Когда я смотрел на Терезину, то забывал о приходах и уходах Его Высочества Времени, по-немецки пунктуального; его годы опирались на трость и постукивали ею: тик-так, тик-так. Глядя на ее лицо, я никогда не мог сказать, красивое оно или просто милое, потому что взгляд — это великий творец, а когда в дело вмешивается страсть, взгляд становится гениальным. Моя любовь была свежей, пропитанной детством, а детство способно с каждым взглядом заново рождать мир. Не было никаких ориентиров, никаких возможных сравнений. Например, я не знаю, действительно ли волосы Терезины — буйная, живая копна — были похожи то ли на яркое пламя, то ли на солнечных зайчиков, или это были обычные, как у всех, волосы. Я столько лет окружал ее своими грезами и лелеял воспоминания о ней, что вопрос о ее реальности для меня нереален. Когда я вспоминаю о зыбких тенях, которые ее ресницы бросали на меня, о зеленых глазах, в которых я тонул, я не уверен, что именно вызываю из памяти — взгляд Терезины или лавровские пруды, в которые я нырял, когда стояла сильная жара, и тогда дубы склоняли ко мне свои ветви с той человеческой благожелательностью старых деревьев, о которых говорит Ганс Христиан Андерсен.

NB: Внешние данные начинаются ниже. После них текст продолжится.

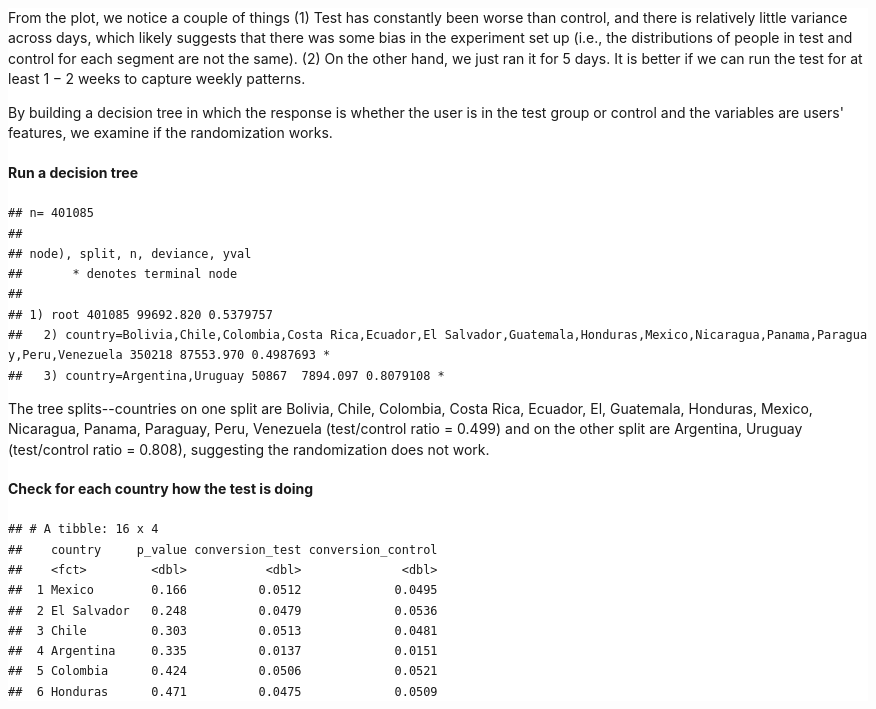 From the plot, we notice a couple of things (1) Test has constantly been worse than control, and there is relatively little variance across days, which likely suggests that there was some bias in the experiment set up (i.e., the distributions of people in test and control for each segment are not the same).
(2) On the other hand, we just ran it for 5 days. It is better if we can run the test for at least 1 − 2 weeks to capture weekly patterns.

By building a decision tree in which the response is whether the user is in the test group or control and the variables are users' features, we examine if the randomization works.

#### Run a decision tree

    ## n= 401085 
    ## 
    ## node), split, n, deviance, yval
    ##       * denotes terminal node
    ## 
    ## 1) root 401085 99692.820 0.5379757  
    ##   2) country=Bolivia,Chile,Colombia,Costa Rica,Ecuador,El Salvador,Guatemala,Honduras,Mexico,Nicaragua,Panama,Paraguay,Peru,Venezuela 350218 87553.970 0.4987693 *
    ##   3) country=Argentina,Uruguay 50867  7894.097 0.8079108 *

The tree splits--countries on one split are Bolivia, Chile, Colombia, Costa Rica, Ecuador, El, Guatemala, Honduras, Mexico, Nicaragua, Panama, Paraguay, Peru, Venezuela (test/control ratio = 0.499) and on the other split are Argentina, Uruguay (test/control ratio = 0.808), suggesting the randomization does not work.

#### Check for each country how the test is doing

    ## # A tibble: 16 x 4
    ##    country     p_value conversion_test conversion_control
    ##    <fct>         <dbl>           <dbl>              <dbl>
    ##  1 Mexico        0.166          0.0512             0.0495
    ##  2 El Salvador   0.248          0.0479             0.0536
    ##  3 Chile         0.303          0.0513             0.0481
    ##  4 Argentina     0.335          0.0137             0.0151
    ##  5 Colombia      0.424          0.0506             0.0521
    ##  6 Honduras      0.471          0.0475             0.0509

Кроме маленького медальона и наброска Шульца, который хранится сейчас в каком-то ленинградском музее и в котором я почти не нахожу сходства, единственный подлинный портрет Терезины находится теперь в моей памяти. Жизнь, как правило, всегда стремится к регламентированным формам, однако, по какому-то причудливому настроению рождая Терезину, произвела на свет веселость, свободу и беззаботность, как будто хотела доказать, что ее гений не знает пределов; она была способна поставить под сомнение свою собственную природу боли. И все же ничто не было менее эфирным и более земным, чем эта девочка с плотными крестьянскими голенями, с пышным телом, запах которого я ощущаю, как только прохожу рано утром мимо булочной на углу улиц Бак и Варен. Ее хрипловатый голос имел жизненную силу, которую можно было принять за вульгарность…
В том, как она упирала руки в бока, наклонившись вперед с гневным взором, когда отец высказывал недоумение по поводу ее интонации или вкусов, которые она позволяла себе по отношению к прислуге; в том, как она осыпала своего мужа звонкими ругательствами, взятыми у прачек Кьоджи, — было что-то уличное, в Санкт-Петербурге это не проходило незамеченным и вызывало улыбки и пересуды.
Когда я случайно становился свидетелем такой вспышки, я испытывал какое-то неясное удовлетворение, может быть, потому, что голос Терезины по своей мощности приобретал в эти моменты почти плотское и чувственное звучание, а это производило на меня самое непосредственное и волнующее действие.
Во время одной из таких выходок я впервые и безоговорочно стал мужчиной и, если употребить выражение старого Чосера, стал вырастать с одной стороны. Терезина быстро заметила абсолютное воздействие, которое она произвела на меня, но контраст между взглядом невинного обожания, которым я ее пожирал, и состоянием, в котором я тайно находился и которое нельзя было назвать душевным, был таким огромным, что она не догадалась, — я изо всех сил скрывал это событие, опасаясь пощечины.
Однажды, когда она пела graciosi Фоскарини, аккомпанируя себе на гитаре и повернув голову в угол гостиной, где я свернулся клубком в кресле, Терезина уловила в выражении моего лица какую-то грусть и немое обожание. В порыве нежности она встала, подбежала ко мне, бросилась на колени, прижала локти к моим ногам. Я почувствовал ошеломляющую близость запаха женщины и почти потерял рассудок. Она улыбалась. Я боялся пошевелиться в опасении, что неловкое движение выдаст преступное состояние, в котором я находился. Она по-матерински ласково погладила меня по голове:
— Ты любишь меня, Фоско, глупенький?
Я осторожно, едва уловимо отстранился, лицо пылало, я пытался прийти в себя, умоляя Господа нашего на кресте, но желанного результата не получил. Терезина истолковала причину моей неловкости по-другому.